*** Opening of Entries shown ***

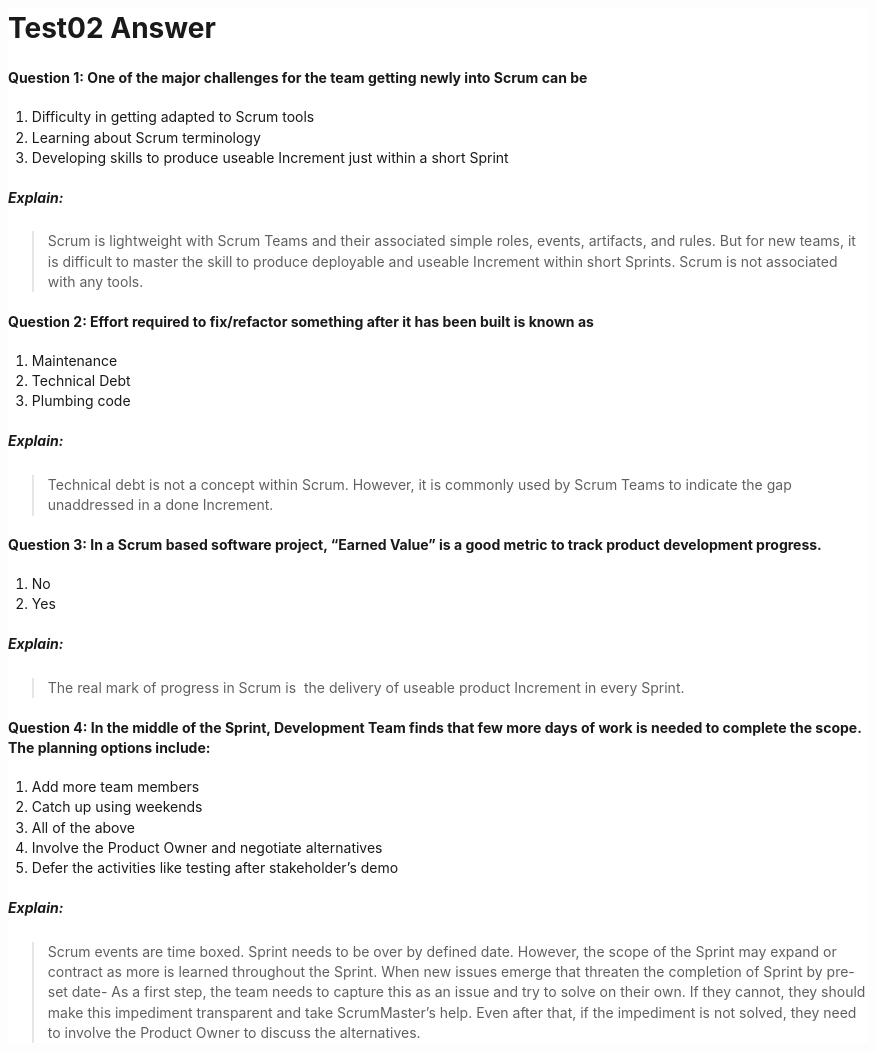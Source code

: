# Test02 Answer

#### Question 1: One of the major challenges for the team getting newly into Scrum can be


 1. Difficulty in getting adapted to Scrum tools
 2. Learning about Scrum terminology
 3. Developing skills to produce useable Increment just within a short Sprint

##### Explain:

> Scrum is lightweight with Scrum Teams and their associated simple roles, events, artifacts, and rules. But for new teams, it is difficult to master the skill to produce deployable and useable Increment within short Sprints. Scrum is not associated with any tools.

#### Question 2: Effort required to fix/refactor something after it has been built is known as


 1. Maintenance
 2. Technical Debt
 3. Plumbing code

##### Explain:

> Technical debt is not a concept within Scrum. However, it is commonly used by Scrum Teams to indicate the gap unaddressed in a done Increment.

#### Question 3: In a Scrum based software project, “Earned Value” is a good metric to track product development progress.


 1. No
 2. Yes

##### Explain:

> The real mark of progress in Scrum is  the delivery of useable product Increment in every Sprint.

#### Question 4: In the middle of the Sprint, Development Team finds that few more days of work is needed to complete the scope. The planning options include:


 1. Add more team members
 2. Catch up using weekends
 3. All of the above
 4. Involve the Product Owner and negotiate alternatives
 5. Defer the activities like testing after stakeholder’s demo

##### Explain:

> Scrum events are time boxed. Sprint needs to be over by defined date. However, the scope of the Sprint may expand or contract as more is learned throughout the Sprint. When new issues emerge that threaten the completion of Sprint by pre-set date- As a first step, the team needs to capture this as an issue and try to solve on their own. If they cannot, they should make this impediment transparent and take ScrumMaster’s help. Even after that, if the impediment is not solved, they need to involve the Product Owner to discuss the alternatives.
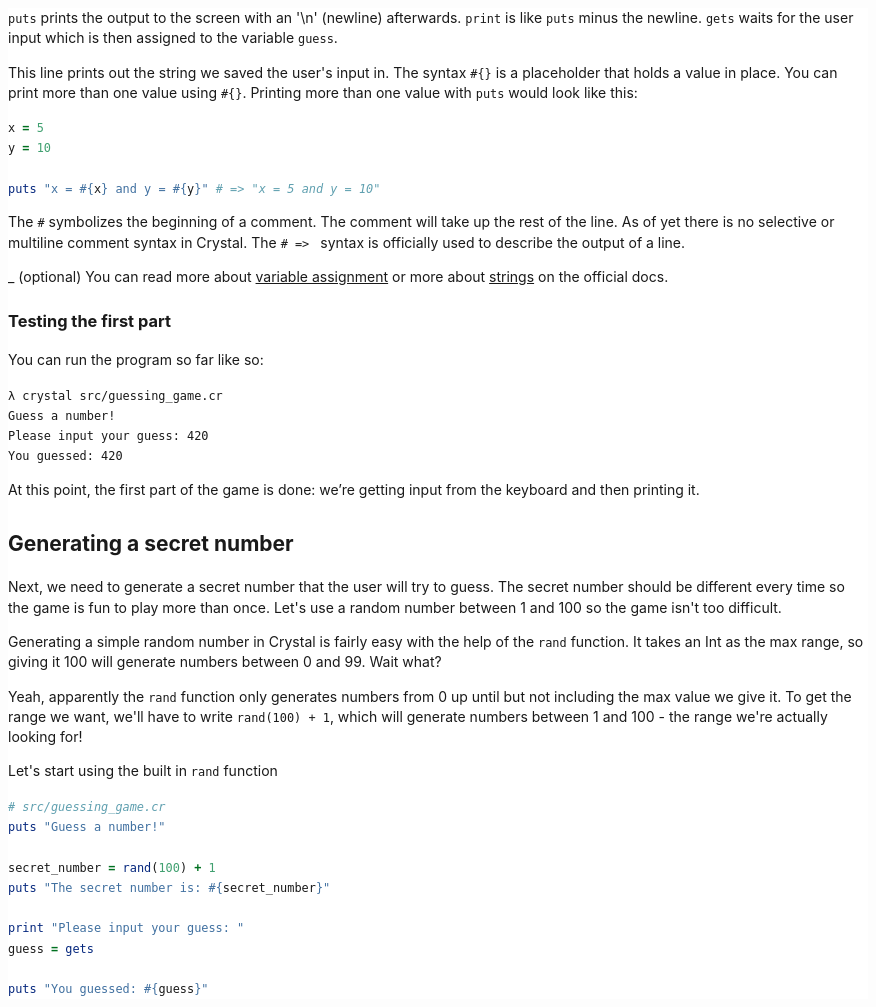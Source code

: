 `puts` prints the output to the screen with an '\n' (newline) afterwards. `print` is like `puts` minus the newline. `gets` waits for the user input which is then assigned to the variable `guess`.  

This line prints out the string we saved the user's input in. The syntax `#{}` is a placeholder that holds a value in place. You can print more than one value using `#{}`. Printing more than one value with `puts` would look like this:

```ruby
x = 5
y = 10

puts "x = #{x} and y = #{y}" # => "x = 5 and y = 10"
```

The `#` symbolizes the beginning of a comment. The comment will take up the rest of the line. As of yet there is no selective or multiline comment syntax in Crystal. The `# => ` syntax is officially used to describe the output of a line. 

_ (optional) You can read more about [variable assignment](https://crystal-lang.org/docs/syntax_and_semantics/assignment.html) or more about [strings](https://crystal-lang.org/docs/syntax_and_semantics/literals/string.html) on the official docs.

### Testing the first part

You can run the program so far like so:

```bash
λ crystal src/guessing_game.cr
Guess a number!
Please input your guess: 420
You guessed: 420
```  

At this point, the first part of the game is done: we’re getting input from the keyboard and then printing it.

## Generating a secret number  

Next, we need to generate a secret number that the user will try to guess. The secret number should be different every time so the game is fun to play more than once. Let's use a random number between 1 and 100 so the game isn't too difficult.

Generating a simple random number in Crystal is fairly easy with the help of the `rand` function. It takes an Int as the max range, so giving it 100 will generate numbers between 0 and 99. Wait what?

Yeah, apparently the `rand` function only generates numbers from 0 up until but not including the max value we give it. To get the range we want, we'll have to write `rand(100) + 1`, which will generate numbers between 1 and 100 - the range we're actually looking for!

Let's start using the built in `rand` function

```ruby
# src/guessing_game.cr
puts "Guess a number!"

secret_number = rand(100) + 1
puts "The secret number is: #{secret_number}"

print "Please input your guess: "
guess = gets

puts "You guessed: #{guess}"
```  
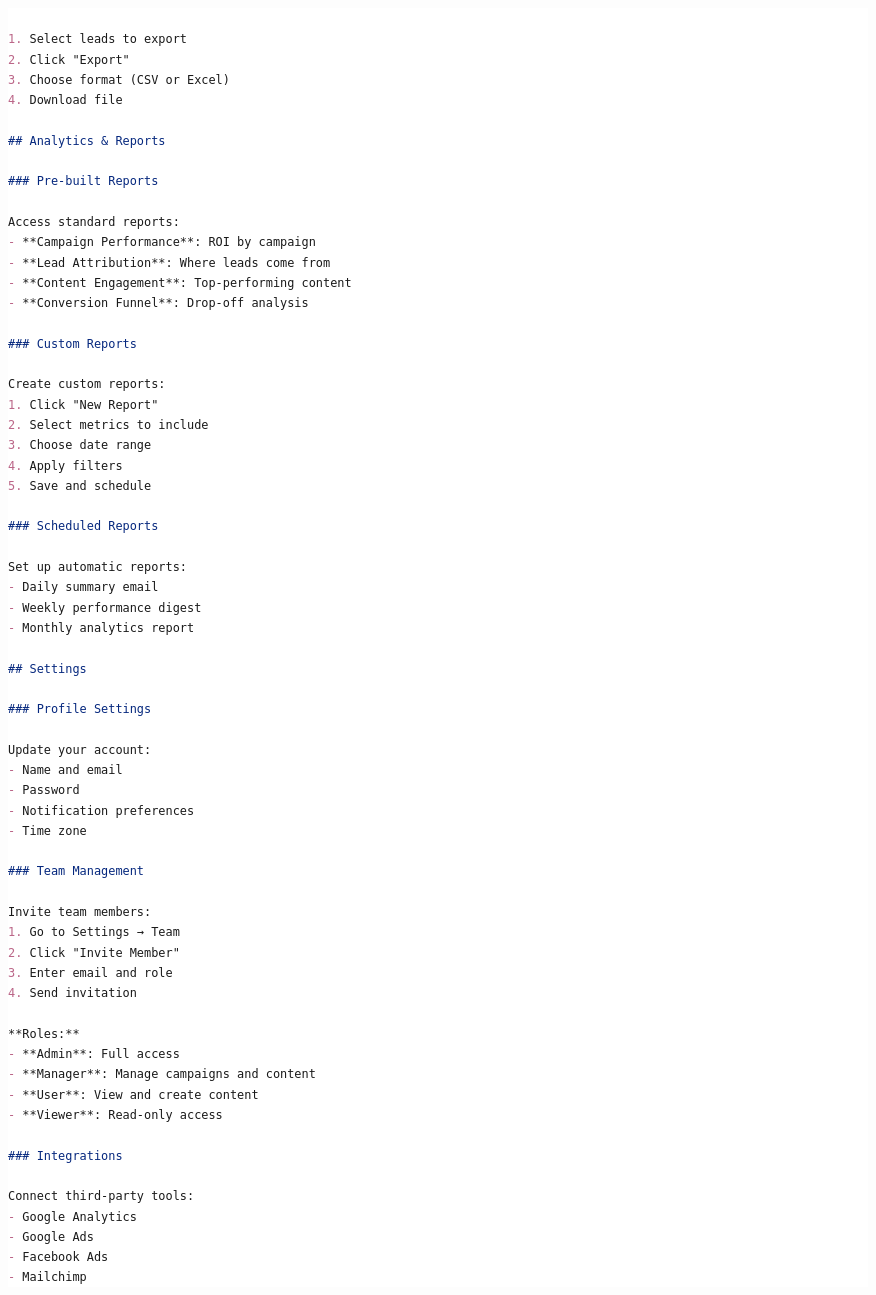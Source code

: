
 ```markdown

1. Select leads to export
2. Click "Export"
3. Choose format (CSV or Excel)
4. Download file

## Analytics & Reports

### Pre-built Reports

Access standard reports:
- **Campaign Performance**: ROI by campaign
- **Lead Attribution**: Where leads come from
- **Content Engagement**: Top-performing content
- **Conversion Funnel**: Drop-off analysis

### Custom Reports

Create custom reports:
1. Click "New Report"
2. Select metrics to include
3. Choose date range
4. Apply filters
5. Save and schedule

### Scheduled Reports

Set up automatic reports:
- Daily summary email
- Weekly performance digest
- Monthly analytics report

## Settings

### Profile Settings

Update your account:
- Name and email
- Password
- Notification preferences
- Time zone

### Team Management

Invite team members:
1. Go to Settings → Team
2. Click "Invite Member"
3. Enter email and role
4. Send invitation

**Roles:**
- **Admin**: Full access
- **Manager**: Manage campaigns and content
- **User**: View and create content
- **Viewer**: Read-only access

### Integrations

Connect third-party tools:
- Google Analytics
- Google Ads
- Facebook Ads
- Mailchimp
```
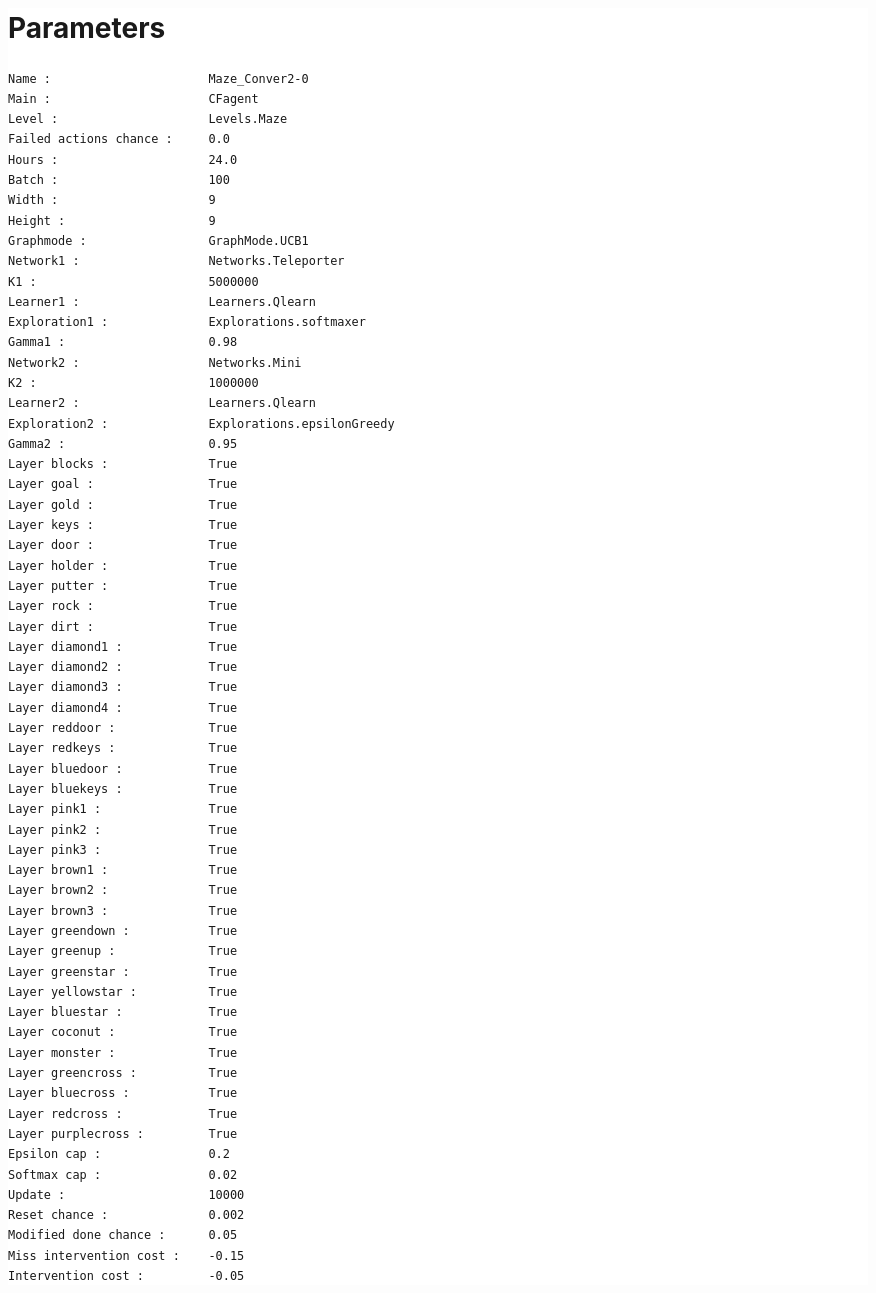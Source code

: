 
# Parameters

    Name :                      Maze_Conver2-0
    Main :                      CFagent
    Level :                     Levels.Maze
    Failed actions chance :     0.0
    Hours :                     24.0
    Batch :                     100
    Width :                     9
    Height :                    9
    Graphmode :                 GraphMode.UCB1
    Network1 :                  Networks.Teleporter
    K1 :                        5000000
    Learner1 :                  Learners.Qlearn
    Exploration1 :              Explorations.softmaxer
    Gamma1 :                    0.98
    Network2 :                  Networks.Mini
    K2 :                        1000000
    Learner2 :                  Learners.Qlearn
    Exploration2 :              Explorations.epsilonGreedy
    Gamma2 :                    0.95
    Layer blocks :              True
    Layer goal :                True
    Layer gold :                True
    Layer keys :                True
    Layer door :                True
    Layer holder :              True
    Layer putter :              True
    Layer rock :                True
    Layer dirt :                True
    Layer diamond1 :            True
    Layer diamond2 :            True
    Layer diamond3 :            True
    Layer diamond4 :            True
    Layer reddoor :             True
    Layer redkeys :             True
    Layer bluedoor :            True
    Layer bluekeys :            True
    Layer pink1 :               True
    Layer pink2 :               True
    Layer pink3 :               True
    Layer brown1 :              True
    Layer brown2 :              True
    Layer brown3 :              True
    Layer greendown :           True
    Layer greenup :             True
    Layer greenstar :           True
    Layer yellowstar :          True
    Layer bluestar :            True
    Layer coconut :             True
    Layer monster :             True
    Layer greencross :          True
    Layer bluecross :           True
    Layer redcross :            True
    Layer purplecross :         True
    Epsilon cap :               0.2
    Softmax cap :               0.02
    Update :                    10000
    Reset chance :              0.002
    Modified done chance :      0.05
    Miss intervention cost :    -0.15
    Intervention cost :         -0.05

*** Close of Entries shown ***

◆ Work to be completed
Would you give the records again exactly, dropping the pictures?

◆ Answer area
Source code

:# Test02 Answer

#### Question 1: One of the major challenges for the team getting newly into Scrum can be


 1. Difficulty in getting adapted to Scrum tools
 2. Learning about Scrum terminology
 3. Developing skills to produce useable Increment just within a short Sprint

##### Explain:

> Scrum is lightweight with Scrum Teams and their associated simple roles, events, artifacts, and rules. But for new teams, it is difficult to master the skill to produce deployable and useable Increment within short Sprints. Scrum is not associated with any tools.

#### Question 2: Effort required to fix/refactor something after it has been built is known as


 1. Maintenance
 2. Technical Debt
 3. Plumbing code

##### Explain:

> Technical debt is not a concept within Scrum. However, it is commonly used by Scrum Teams to indicate the gap unaddressed in a done Increment.

#### Question 3: In a Scrum based software project, “Earned Value” is a good metric to track product development progress.


 1. No
 2. Yes

##### Explain:

> The real mark of progress in Scrum is  the delivery of useable product Increment in every Sprint.

#### Question 4: In the middle of the Sprint, Development Team finds that few more days of work is needed to complete the scope. The planning options include:


 1. Add more team members
 2. Catch up using weekends
 3. All of the above
 4. Involve the Product Owner and negotiate alternatives
 5. Defer the activities like testing after stakeholder’s demo

##### Explain:

> Scrum events are time boxed. Sprint needs to be over by defined date. However, the scope of the Sprint may expand or contract as more is learned throughout the Sprint. When new issues emerge that threaten the completion of Sprint by pre-set date- As a first step, the team needs to capture this as an issue and try to solve on their own. If they cannot, they should make this impediment transparent and take ScrumMaster’s help. Even after that, if the impediment is not solved, they need to involve the Product Owner to discuss the alternatives.
Source code

: `puts` prints the output to the screen with an '\n' (newline) afterwards. `print` is like `puts` minus the newline. `gets` waits for the user input which is then assigned to the variable `guess`.  

This line prints out the string we saved the user's input in. The syntax `#{}` is a placeholder that holds a value in place. You can print more than one value using `#{}`. Printing more than one value with `puts` would look like this:

```ruby
x = 5
y = 10

puts "x = #{x} and y = #{y}" # => "x = 5 and y = 10"
```

The `#` symbolizes the beginning of a comment. The comment will take up the rest of the line. As of yet there is no selective or multiline comment syntax in Crystal. The `# => ` syntax is officially used to describe the output of a line. 

_ (optional) You can read more about [variable assignment](https://crystal-lang.org/docs/syntax_and_semantics/assignment.html) or more about [strings](https://crystal-lang.org/docs/syntax_and_semantics/literals/string.html) on the official docs.

### Testing the first part

You can run the program so far like so:

```bash
λ crystal src/guessing_game.cr
Guess a number!
Please input your guess: 420
You guessed: 420
```  

At this point, the first part of the game is done: we’re getting input from the keyboard and then printing it.

## Generating a secret number  

Next, we need to generate a secret number that the user will try to guess. The secret number should be different every time so the game is fun to play more than once. Let's use a random number between 1 and 100 so the game isn't too difficult.

Generating a simple random number in Crystal is fairly easy with the help of the `rand` function. It takes an Int as the max range, so giving it 100 will generate numbers between 0 and 99. Wait what?

Yeah, apparently the `rand` function only generates numbers from 0 up until but not including the max value we give it. To get the range we want, we'll have to write `rand(100) + 1`, which will generate numbers between 1 and 100 - the range we're actually looking for!

Let's start using the built in `rand` function

```ruby
# src/guessing_game.cr
puts "Guess a number!"

secret_number = rand(100) + 1
puts "The secret number is: #{secret_number}"

print "Please input your guess: "
guess = gets

puts "You guessed: #{guess}"
```  
Source code

:
 ```markdown

1. Select leads to export
2. Click "Export"
3. Choose format (CSV or Excel)
4. Download file

## Analytics & Reports

### Pre-built Reports

Access standard reports:
- **Campaign Performance**: ROI by campaign
- **Lead Attribution**: Where leads come from
- **Content Engagement**: Top-performing content
- **Conversion Funnel**: Drop-off analysis

### Custom Reports

Create custom reports:
1. Click "New Report"
2. Select metrics to include
3. Choose date range
4. Apply filters
5. Save and schedule

### Scheduled Reports

Set up automatic reports:
- Daily summary email
- Weekly performance digest
- Monthly analytics report

## Settings

### Profile Settings

Update your account:
- Name and email
- Password
- Notification preferences
- Time zone

### Team Management

Invite team members:
1. Go to Settings → Team
2. Click "Invite Member"
3. Enter email and role
4. Send invitation

**Roles:**
- **Admin**: Full access
- **Manager**: Manage campaigns and content
- **User**: View and create content
- **Viewer**: Read-only access

### Integrations

Connect third-party tools:
- Google Analytics
- Google Ads
- Facebook Ads
- Mailchimp
```
Source code

: 
# Parameters

    Name :                      Maze_Conver2-0
    Main :                      CFagent
    Level :                     Levels.Maze
    Failed actions chance :     0.0
    Hours :                     24.0
    Batch :                     100
    Width :                     9
    Height :                    9
    Graphmode :                 GraphMode.UCB1
    Network1 :                  Networks.Teleporter
    K1 :                        5000000
    Learner1 :                  Learners.Qlearn
    Exploration1 :              Explorations.softmaxer
    Gamma1 :                    0.98
    Network2 :                  Networks.Mini
    K2 :                        1000000
    Learner2 :                  Learners.Qlearn
    Exploration2 :              Explorations.epsilonGreedy
    Gamma2 :                    0.95
    Layer blocks :              True
    Layer goal :                True
    Layer gold :                True
    Layer keys :                True
    Layer door :                True
    Layer holder :              True
    Layer putter :              True
    Layer rock :                True
    Layer dirt :                True
    Layer diamond1 :            True
    Layer diamond2 :            True
    Layer diamond3 :            True
    Layer diamond4 :            True
    Layer reddoor :             True
    Layer redkeys :             True
    Layer bluedoor :            True
    Layer bluekeys :            True
    Layer pink1 :               True
    Layer pink2 :               True
    Layer pink3 :               True
    Layer brown1 :              True
    Layer brown2 :              True
    Layer brown3 :              True
    Layer greendown :           True
    Layer greenup :             True
    Layer greenstar :           True
    Layer yellowstar :          True
    Layer bluestar :            True
    Layer coconut :             True
    Layer monster :             True
    Layer greencross :          True
    Layer bluecross :           True
    Layer redcross :            True
    Layer purplecross :         True
    Epsilon cap :               0.2
    Softmax cap :               0.02
    Update :                    10000
    Reset chance :              0.002
    Modified done chance :      0.05
    Miss intervention cost :    -0.15
    Intervention cost :         -0.05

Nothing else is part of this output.